Enric Girona recently donated his prototype pet commode to the town of El Vendrell, Spain, hoping to spark worldwide interest. Conscientious owners would train their dogs on the station — a hole in the ground with a flush handle — which is connected to the sewer system, as is the drain grid next to it (for tinkling). The platform, which appears to occupy about 20 square feet of surface, is self- cleaning (although not too clean, said Girona, because dogs are more easily lured with a lingering scent). Spain is already one of the world’s toughest on lazy owners who fail to scoop up after their pets, with fines in El Vendrell as high as the equivalent of $1,000, and in Madrid and Barcelona, $2,000.
Took it too far
The New York customer service company United Health Programs of America provoked a federal lawsuit in June by the Equal Employment Opportunity Commission over its employee esprit-de-corps policy of requiring workers to pray to God on the job and to say “I love you” to their managers. According to the EEOC, the feel-good, work-harder campaign was suggested by an aunt of United’s owner and named for an obscure “truth and compassion” movement called “Onionhead.”

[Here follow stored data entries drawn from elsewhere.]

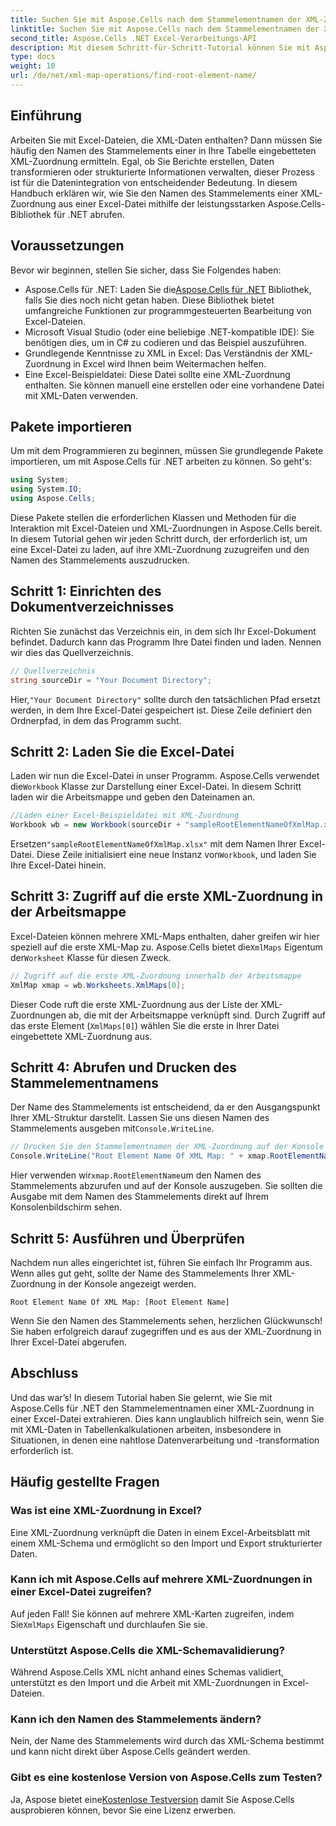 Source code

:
 ```yaml
---
title: Suchen Sie mit Aspose.Cells nach dem Stammelementnamen der XML-Zuordnung
linktitle: Suchen Sie mit Aspose.Cells nach dem Stammelementnamen der XML-Zuordnung
second_title: Aspose.Cells .NET Excel-Verarbeitungs-API
description: Mit diesem Schritt-für-Schritt-Tutorial können Sie mit Aspose.Cells für .NET ganz einfach den Stammelementnamen einer XML-Zuordnung in Excel finden und anzeigen.
type: docs
weight: 10
url: /de/net/xml-map-operations/find-root-element-name/
---
```

## Einführung
Arbeiten Sie mit Excel-Dateien, die XML-Daten enthalten? Dann müssen Sie häufig den Namen des Stammelements einer in Ihre Tabelle eingebetteten XML-Zuordnung ermitteln. Egal, ob Sie Berichte erstellen, Daten transformieren oder strukturierte Informationen verwalten, dieser Prozess ist für die Datenintegration von entscheidender Bedeutung. In diesem Handbuch erklären wir, wie Sie den Namen des Stammelements einer XML-Zuordnung aus einer Excel-Datei mithilfe der leistungsstarken Aspose.Cells-Bibliothek für .NET abrufen.
## Voraussetzungen
Bevor wir beginnen, stellen Sie sicher, dass Sie Folgendes haben:
-  Aspose.Cells für .NET: Laden Sie die[Aspose.Cells für .NET](https://releases.aspose.com/cells/net/) Bibliothek, falls Sie dies noch nicht getan haben. Diese Bibliothek bietet umfangreiche Funktionen zur programmgesteuerten Bearbeitung von Excel-Dateien.
- Microsoft Visual Studio (oder eine beliebige .NET-kompatible IDE): Sie benötigen dies, um in C# zu codieren und das Beispiel auszuführen.
- Grundlegende Kenntnisse zu XML in Excel: Das Verständnis der XML-Zuordnung in Excel wird Ihnen beim Weitermachen helfen.
- Eine Excel-Beispieldatei: Diese Datei sollte eine XML-Zuordnung enthalten. Sie können manuell eine erstellen oder eine vorhandene Datei mit XML-Daten verwenden.
## Pakete importieren
Um mit dem Programmieren zu beginnen, müssen Sie grundlegende Pakete importieren, um mit Aspose.Cells für .NET arbeiten zu können. So geht's:
```csharp
using System;
using System.IO;
using Aspose.Cells;
```
Diese Pakete stellen die erforderlichen Klassen und Methoden für die Interaktion mit Excel-Dateien und XML-Zuordnungen in Aspose.Cells bereit.
In diesem Tutorial gehen wir jeden Schritt durch, der erforderlich ist, um eine Excel-Datei zu laden, auf ihre XML-Zuordnung zuzugreifen und den Namen des Stammelements auszudrucken.
## Schritt 1: Einrichten des Dokumentverzeichnisses
Richten Sie zunächst das Verzeichnis ein, in dem sich Ihr Excel-Dokument befindet. Dadurch kann das Programm Ihre Datei finden und laden. Nennen wir dies das Quellverzeichnis.
```csharp
// Quellverzeichnis
string sourceDir = "Your Document Directory";
```
 Hier,`"Your Document Directory"` sollte durch den tatsächlichen Pfad ersetzt werden, in dem Ihre Excel-Datei gespeichert ist. Diese Zeile definiert den Ordnerpfad, in dem das Programm sucht.
## Schritt 2: Laden Sie die Excel-Datei
 Laden wir nun die Excel-Datei in unser Programm. Aspose.Cells verwendet die`Workbook` Klasse zur Darstellung einer Excel-Datei. In diesem Schritt laden wir die Arbeitsmappe und geben den Dateinamen an.
```csharp
//Laden einer Excel-Beispieldatei mit XML-Zuordnung
Workbook wb = new Workbook(sourceDir + "sampleRootElementNameOfXmlMap.xlsx");
```
 Ersetzen`"sampleRootElementNameOfXmlMap.xlsx"` mit dem Namen Ihrer Excel-Datei. Diese Zeile initialisiert eine neue Instanz von`Workbook`, und laden Sie Ihre Excel-Datei hinein. 
## Schritt 3: Zugriff auf die erste XML-Zuordnung in der Arbeitsmappe
 Excel-Dateien können mehrere XML-Maps enthalten, daher greifen wir hier speziell auf die erste XML-Map zu. Aspose.Cells bietet die`XmlMaps` Eigentum der`Worksheet` Klasse für diesen Zweck.
```csharp
// Zugriff auf die erste XML-Zuordnung innerhalb der Arbeitsmappe
XmlMap xmap = wb.Worksheets.XmlMaps[0];
```
Dieser Code ruft die erste XML-Zuordnung aus der Liste der XML-Zuordnungen ab, die mit der Arbeitsmappe verknüpft sind. Durch Zugriff auf das erste Element (`XmlMaps[0]`) wählen Sie die erste in Ihrer Datei eingebettete XML-Zuordnung aus.
## Schritt 4: Abrufen und Drucken des Stammelementnamens
 Der Name des Stammelements ist entscheidend, da er den Ausgangspunkt Ihrer XML-Struktur darstellt. Lassen Sie uns diesen Namen des Stammelements ausgeben mit`Console.WriteLine`.
```csharp
// Drucken Sie den Stammelementnamen der XML-Zuordnung auf der Konsole
Console.WriteLine("Root Element Name Of XML Map: " + xmap.RootElementName);
```
 Hier verwenden wir`xmap.RootElementName`um den Namen des Stammelements abzurufen und auf der Konsole auszugeben. Sie sollten die Ausgabe mit dem Namen des Stammelements direkt auf Ihrem Konsolenbildschirm sehen.
## Schritt 5: Ausführen und Überprüfen
Nachdem nun alles eingerichtet ist, führen Sie einfach Ihr Programm aus. Wenn alles gut geht, sollte der Name des Stammelements Ihrer XML-Zuordnung in der Konsole angezeigt werden.
```plaintext
Root Element Name Of XML Map: [Root Element Name]
```
Wenn Sie den Namen des Stammelements sehen, herzlichen Glückwunsch! Sie haben erfolgreich darauf zugegriffen und es aus der XML-Zuordnung in Ihrer Excel-Datei abgerufen.
## Abschluss
Und das war’s! In diesem Tutorial haben Sie gelernt, wie Sie mit Aspose.Cells für .NET den Stammelementnamen einer XML-Zuordnung in einer Excel-Datei extrahieren. Dies kann unglaublich hilfreich sein, wenn Sie mit XML-Daten in Tabellenkalkulationen arbeiten, insbesondere in Situationen, in denen eine nahtlose Datenverarbeitung und -transformation erforderlich ist.
## Häufig gestellte Fragen
### Was ist eine XML-Zuordnung in Excel?
Eine XML-Zuordnung verknüpft die Daten in einem Excel-Arbeitsblatt mit einem XML-Schema und ermöglicht so den Import und Export strukturierter Daten.
### Kann ich mit Aspose.Cells auf mehrere XML-Zuordnungen in einer Excel-Datei zugreifen?
 Auf jeden Fall! Sie können auf mehrere XML-Karten zugreifen, indem Sie`XmlMaps` Eigenschaft und durchlaufen Sie sie.
### Unterstützt Aspose.Cells die XML-Schemavalidierung?
Während Aspose.Cells XML nicht anhand eines Schemas validiert, unterstützt es den Import und die Arbeit mit XML-Zuordnungen in Excel-Dateien.
### Kann ich den Namen des Stammelements ändern?
Nein, der Name des Stammelements wird durch das XML-Schema bestimmt und kann nicht direkt über Aspose.Cells geändert werden.
### Gibt es eine kostenlose Version von Aspose.Cells zum Testen?
 Ja, Aspose bietet eine[Kostenlose Testversion](https://releases.aspose.com/) damit Sie Aspose.Cells ausprobieren können, bevor Sie eine Lizenz erwerben.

The Japanese snack company Calbee recently staged a promotion around popular singer Nana Mizuki, giving away 10 backstage passes to her Aug. 3 concert in Yokohama to the purchasers of 10 lucky bags of secretly marked potato chips. Her perhaps-hugest fan, Kazuki Fukumoto, 25, was so determined to win one that by the time he was arrested for littering in May, he had bought and dumped 89 cartons of potato chip packages, weighing over 400 pounds, that were found at six locations around the cities of Kobe and Akashi. Police estimate he had spent the equivalent of about $3,000.
Can’t possibly be true
Until the New York governor and Legislature addressed the problem recently, it was legal in the state for narcissistic animal owners to force their dogs and cats to endure permanent, decorative tattoos and piercings. At press time, Gov. Andrew Cuomo was poised to sign legislation abolishing the tattooing.
Municipal engineers in the town of Melton Mowbray, England, were called out in June to fix a lingering sewer overrun caused by, they discovered, “hundreds” of tennis balls that had apparently each been flushed down toilets. Said the project manager, “We expect [blockages from] fats and baby wipes, but. … ”
Unclear on the concept
A 60-year-old man with a blood clot has recovered, but no thanks to the driver for the South Western Ambulance Service who was ferrying him on a long trip to the emergency room of Derriford Hospital in Plymouth, England, on April 6. The patient’s family later reported that the driver had stopped en route to pick up two hitchhikers — one a young woman in a “skimpy skirt” — and take them to an on-the-way town. The patient, in pain with his toes starting to blacken, eventually had his blood flow restored and did not lose the leg. He reported that the two riders were friendly and wanted to chat about his condition (though he was in no mood).
The American Red Cross boasts of being “transparent and accountable” for the way it spends donations from compassionate people moved to help those in need. However, when the public policy watchdog ProPublica asked for some details on how the Red Cross used funds donated for 2012 Hurricane Sandy victims in New York, the organization begged off, claiming that details beyond broad generalities were “trade secrets” that it was entitled to protect, lest its “competitors” copy or exploit the techniques it uses to help people. (The Red Cross did release more detailed accounts to the attorney general of New York, but under an agreement of confidentiality.)